Archive for the ‘Tips and strategies’ Category

Why print weather? And what about classifieds …

Friday, May 9th, 2008

The St. Petersburg Times is redesigning its print product. Some of the changes , such as dropping stock listings, are inevitable. Some, such as merging metro and business are trendy, if misguided.

Some, to me, are just baffling. Why, for example, bring back color weather? The article says people asked for it. Readers want many things, but papers are trying to prioritize those wants. Why weather? Will anyone drop their subscription because the package shrinks or even disappears? I’m a weather fanatic, with a computerized weather station on one of my sheds, but I haven’t looked at a newspaper weather section in years. More than almost any other subject, weather is an arena in which papers can’t compete against TV, radio and the internet. Why to one of your weaknesses at the expense of things papers excel at (or could), such as local business coverage?

Why not drop weather and greatly expand business? It doesn’t even have to be expensive coverage. Lists of new businesses, property sales, promotions, etc., are valuable to people, can add dozens of local names to the paper and can be compiled by clerks. TV stations aren’t going to do that, but they’ll happily kick your butt with their weather coverage, so papers lose in both regards.

And if times are as bad as newspapers suggest, maybe it’s time for some radical ideas. Here’s the most radical I can think of: What about eliminating some print classified content? When you think about, papers are already “benefiting” if you can call it that, from reduced newsprint costs because classified sections are shrinking.

Why not try to turn that to your advantage? Why not convert large chunks of classifieds to free, online only ads? Why not fight back against CraigsList instead of meekly letting it claw you to death? You can still charge for upsells to print, perhaps at a hefty premium if you’re lucky. Maybe you can print all classifieds twice a week, for example, instead of every day, or print all car ads one day, all real estate another, all garage sales another, etc.

Rethinking classifieds might well seem like potential suicide for a newspaper.

But doing the same old same old is guaranteed suicide.

Is the answer in your own backyard?

Wednesday, April 30th, 2008

I’m going to take a breather from bashing newspapers to salute one: The San Diego Union-Tribune.

The paper’s launch of sdBackyard is intriguing. The allows customers to network, generate news and receive targeted news. The paper even plans to convert some of the content generated to print for its community papers.

My early review of the site is mixed, but at tleast the folks in San Diego are trying to use technology rather than fight it.
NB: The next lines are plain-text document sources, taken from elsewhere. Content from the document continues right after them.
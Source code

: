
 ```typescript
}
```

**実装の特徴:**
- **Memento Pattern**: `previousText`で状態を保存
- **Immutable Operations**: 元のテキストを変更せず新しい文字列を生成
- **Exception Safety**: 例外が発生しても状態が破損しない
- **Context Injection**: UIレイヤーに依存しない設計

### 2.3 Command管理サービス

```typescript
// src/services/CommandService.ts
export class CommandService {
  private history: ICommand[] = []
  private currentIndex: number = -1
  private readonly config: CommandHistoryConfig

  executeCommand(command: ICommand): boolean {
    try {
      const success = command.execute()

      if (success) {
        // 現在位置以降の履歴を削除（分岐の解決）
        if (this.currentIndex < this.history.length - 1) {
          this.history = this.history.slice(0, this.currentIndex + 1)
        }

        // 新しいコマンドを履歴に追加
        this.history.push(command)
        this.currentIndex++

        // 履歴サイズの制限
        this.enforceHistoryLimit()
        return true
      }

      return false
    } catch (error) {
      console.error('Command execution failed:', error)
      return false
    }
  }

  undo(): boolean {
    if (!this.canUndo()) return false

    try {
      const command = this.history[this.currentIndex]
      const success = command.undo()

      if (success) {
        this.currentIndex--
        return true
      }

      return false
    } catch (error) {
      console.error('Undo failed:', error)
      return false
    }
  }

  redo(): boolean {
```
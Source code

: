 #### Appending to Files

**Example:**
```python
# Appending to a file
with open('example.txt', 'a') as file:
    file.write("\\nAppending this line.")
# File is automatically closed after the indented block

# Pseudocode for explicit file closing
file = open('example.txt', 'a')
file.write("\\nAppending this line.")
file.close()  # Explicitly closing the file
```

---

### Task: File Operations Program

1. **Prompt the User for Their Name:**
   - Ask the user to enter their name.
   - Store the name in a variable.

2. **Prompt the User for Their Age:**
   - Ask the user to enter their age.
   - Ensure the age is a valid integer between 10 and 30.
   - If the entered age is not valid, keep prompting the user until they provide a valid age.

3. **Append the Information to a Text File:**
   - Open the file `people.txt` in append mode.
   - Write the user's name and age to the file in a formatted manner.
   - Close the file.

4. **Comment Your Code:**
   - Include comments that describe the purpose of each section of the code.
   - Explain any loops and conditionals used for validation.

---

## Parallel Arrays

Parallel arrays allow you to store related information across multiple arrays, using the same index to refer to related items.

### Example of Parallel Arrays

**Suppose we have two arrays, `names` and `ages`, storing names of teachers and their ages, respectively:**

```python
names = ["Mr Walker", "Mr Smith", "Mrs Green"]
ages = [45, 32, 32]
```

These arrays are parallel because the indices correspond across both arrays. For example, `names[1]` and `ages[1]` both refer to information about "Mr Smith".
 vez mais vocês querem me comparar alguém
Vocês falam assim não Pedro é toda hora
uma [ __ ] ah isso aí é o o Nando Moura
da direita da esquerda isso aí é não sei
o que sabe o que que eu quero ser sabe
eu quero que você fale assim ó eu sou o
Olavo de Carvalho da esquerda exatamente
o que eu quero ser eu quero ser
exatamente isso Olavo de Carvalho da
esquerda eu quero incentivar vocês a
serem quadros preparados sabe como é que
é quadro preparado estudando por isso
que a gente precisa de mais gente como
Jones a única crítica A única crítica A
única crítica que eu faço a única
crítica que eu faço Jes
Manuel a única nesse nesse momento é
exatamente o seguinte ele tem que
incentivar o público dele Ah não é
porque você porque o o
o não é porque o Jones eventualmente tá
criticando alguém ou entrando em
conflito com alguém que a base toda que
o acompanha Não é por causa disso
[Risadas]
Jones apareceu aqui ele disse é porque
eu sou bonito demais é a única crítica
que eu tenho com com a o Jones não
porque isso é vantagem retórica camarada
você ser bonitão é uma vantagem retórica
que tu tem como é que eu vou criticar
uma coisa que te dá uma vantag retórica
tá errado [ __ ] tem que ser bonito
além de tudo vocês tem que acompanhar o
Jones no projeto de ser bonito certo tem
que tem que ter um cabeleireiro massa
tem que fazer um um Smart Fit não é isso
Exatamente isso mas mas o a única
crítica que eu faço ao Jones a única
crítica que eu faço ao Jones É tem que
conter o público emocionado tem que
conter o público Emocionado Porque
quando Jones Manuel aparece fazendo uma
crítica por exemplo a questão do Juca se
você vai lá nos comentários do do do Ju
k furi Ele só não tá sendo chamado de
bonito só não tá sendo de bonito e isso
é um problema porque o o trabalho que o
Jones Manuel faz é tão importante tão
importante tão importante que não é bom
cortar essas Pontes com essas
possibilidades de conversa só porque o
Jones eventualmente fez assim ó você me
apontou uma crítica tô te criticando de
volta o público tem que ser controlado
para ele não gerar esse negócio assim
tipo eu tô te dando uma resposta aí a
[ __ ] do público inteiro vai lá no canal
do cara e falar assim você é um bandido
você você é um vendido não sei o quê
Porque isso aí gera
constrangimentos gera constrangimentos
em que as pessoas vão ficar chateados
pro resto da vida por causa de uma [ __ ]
My primary concern is that the site isn’t very edgy. It looks and feels more like eons.com than it does Facebook, Craigslist, etc. That’s safer for the paper and makes it more likely that traditional newspaper readers will feel comfortable using the site. Therein lies the rub: It feels like an adjunct to the existing product more than an aggressive attempt to expand the company’s audience to non-traditional customers. I think other efforts, including Seattle’s NWSource do a better job of targeting a younger, more active audience, but without some of the tools sdBackyard employs.

Having said that, the best social-networking sites take on a life of their own and develop personalities shaped by users, so if editors and marketers can relinquish a good deal of control the site could be incredible.

Unfortunately, newspaper folks are not good at relinquishing control. There are complex concerns about credibility and civility that every social-networking site wrestles with (or should). Too often, however, newspaper execs’ concerns about the web take on an ethereal tone. Vague references to “quality” and “integrity” sound noble, but unless we let consumers take the lead in defining what those terms mean to them there’s more fear and arrogance than substance to the concerns.

Similarly, fear of losing control can keep smaller publishers from trying similar experiments. To keep complete control over a site like sdBackyard, from proprietary programming to maintenance to content, is expensive. Free, open-source platforms such as Drupal and Joomla are more than capable of doing the job for a small or mid-sized paper. For example, I have a little Drupal site for my family that allows users to create blogs, post photo galleries and videos, participate in forums and polls and more, and I’m no programming genius.

Using these tools does result in the loss of some control over the look and functionality of the site, because unless you are a programming genius you’re at the mercy of diffuse international band of developers for enhancements, upgrades, etc. Still, I gave up that control, and I invite smaller papers to do the same.

I think it’s a small price to pay for the survival of your company.

Newspapers are too local!!!!!!!!!

Wednesday, April 16th, 2008

It’s a fact. A Pulitizer Prize winner says so. Not only that, but they’re too small and need to be owned by corporate behemoths to ever be good. I wish I were making this up, but it’s all here, in the Washington Post.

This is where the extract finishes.